If you run 1-5 inboxes and want standalone warm-up: Warmbox or Mailreach. Choose Warmbox if you want clean, reliable warm-up at the lowest cost. Choose Mailreach if deliverability monitoring and scoring matter more to you than raw warm-up volume.
If you run 10+ inboxes: The per-inbox pricing of standalone tools adds up fast. Smartlead’s unlimited warm-up or Instantly’s Growth plan become significantly more cost-effective at scale.
If you want to test before committing: TrulyInbox’s free tier or Warmbox’s Solo plan at 15 dollars per month are low-risk starting points.
If warm-up complexity is a dealbreaker: GTM Bud manages email infrastructure including warm-up as part of its done-for-you campaigns. You never touch warm-up settings, DNS records, or inbox rotation — it is handled as part of the service.
Common warm-up mistakes
Stopping warm-up when campaigns start. Warm-up is not a one-time setup step. It needs to run continuously alongside your outbound sending. Cold emails generate negative signals (low open rates, spam reports) that warm-up counteracts. Turning it off once you start campaigns removes that counterbalance exactly when you need it most.
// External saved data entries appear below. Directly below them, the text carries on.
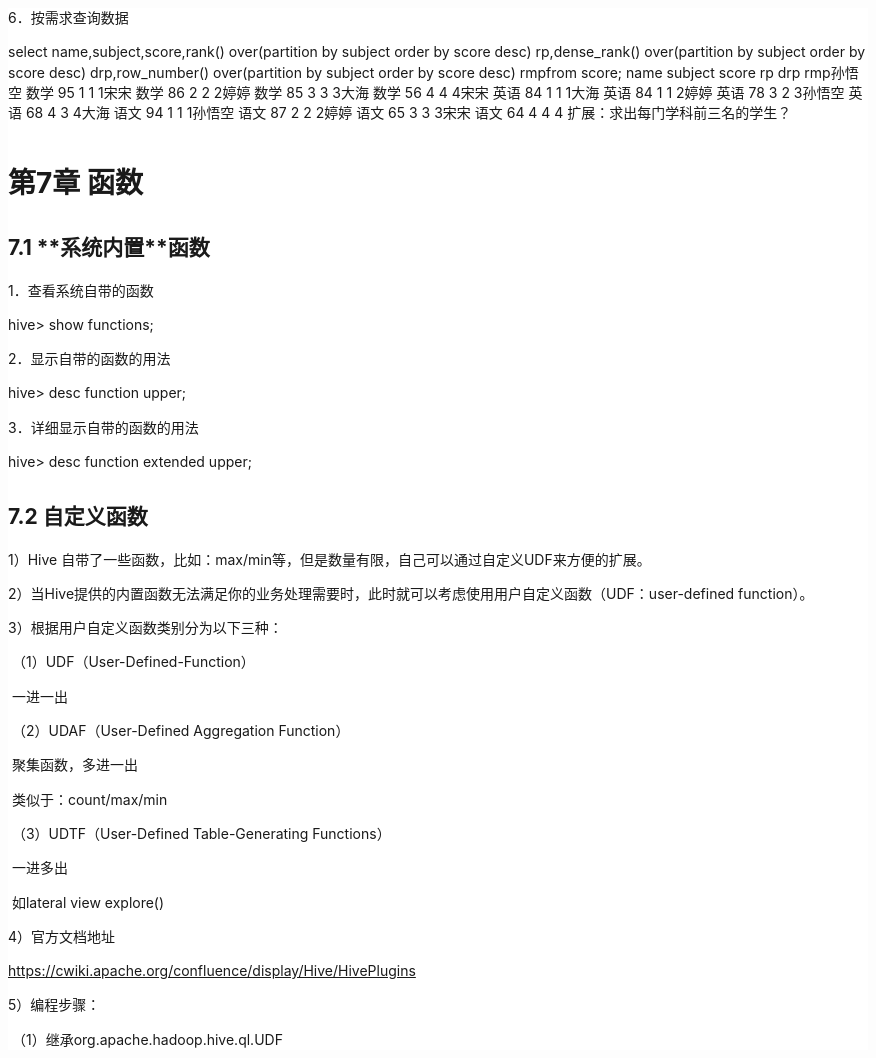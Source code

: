 6．按需求查询数据

select name,subject,score,rank() over(partition by subject order by score desc) rp,dense_rank() over(partition by subject order by score desc) drp,row_number() over(partition by subject order by score desc) rmpfrom score; name    subject score   rp      drp     rmp孙悟空  数学    95      1       1       1宋宋    数学    86      2       2       2婷婷    数学    85      3       3       3大海    数学    56      4       4       4宋宋    英语    84      1       1       1大海    英语    84      1       1       2婷婷    英语    78      3       2       3孙悟空  英语    68      4       3       4大海    语文    94      1       1       1孙悟空  语文    87      2       2       2婷婷    语文    65      3       3       3宋宋    语文    64      4       4       4 扩展：求出每门学科前三名的学生？

# **第7章** **函数**

## **7.****1** **系统****内置****函数**

1．查看系统自带的函数

hive> show functions;

2．显示自带的函数的用法

hive> desc function upper;

3．详细显示自带的函数的用法

hive> desc function extended upper;

## **7.2 自定义函数**

1）Hive 自带了一些函数，比如：max/min等，但是数量有限，自己可以通过自定义UDF来方便的扩展。

2）当Hive提供的内置函数无法满足你的业务处理需要时，此时就可以考虑使用用户自定义函数（UDF：user-defined function）。

3）根据用户自定义函数类别分为以下三种：

​	（1）UDF（User-Defined-Function）

​		一进一出

​	（2）UDAF（User-Defined Aggregation Function）

​		聚集函数，多进一出

​		类似于：count/max/min

​	（3）UDTF（User-Defined Table-Generating Functions）

​		一进多出

​		如lateral view explore()

4）官方文档地址

https://cwiki.apache.org/confluence/display/Hive/HivePlugins

5）编程步骤：

​	（1）继承org.apache.hadoop.hive.ql.UDF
Warming up too many inboxes on the same domain. If you create five mailboxes on one domain and warm up all of them simultaneously, you are concentrating all engagement signals on a single domain. If anything goes wrong, the entire domain’s reputation takes the hit. Spread inboxes across multiple domains so a problem with one does not cascade.
Ignoring warm-up reporting. Running warm-up on autopilot without checking deliverability scores is like running ads without checking conversion rates. If your inbox placement is declining despite warm-up, something else is wrong — your content is triggering spam filters, your DNS records are misconfigured, or your sending volume exceeds what your reputation can support. The warm-up tool’s reporting exists to surface these problems early.
Using warm-up as a fix for bad sending practices. Warm-up builds and maintains reputation. It cannot override the damage from sending 500 cold emails per day from a single inbox, using spammy subject lines, or emailing purchased lists with high bounce rates. If your core sending practices are broken, warm-up is a bandage on a structural problem.
The bottom line
The best standalone warm-up tool in 2026 is Warmbox for its combination of price, network quality, and reporting. The best bundled warm-up is Instantly Warmup because of its 500K+ network size. The best warm-up for deliverability monitoring is Mailreach because of its reputation scoring system.
For most small outbound teams, the warm-up tool bundled with your outbound platform is sufficient. Switch to standalone warm-up only if you see deliverability problems that your current tool is not catching or fixing. And if you would rather not manage warm-up at all, platforms like GTM Bud handle it as part of a fully managed outbound service.
Whatever you choose, the two non-negotiable rules are: start warm-up at least two weeks before your first campaign, and never turn it off while you are sending.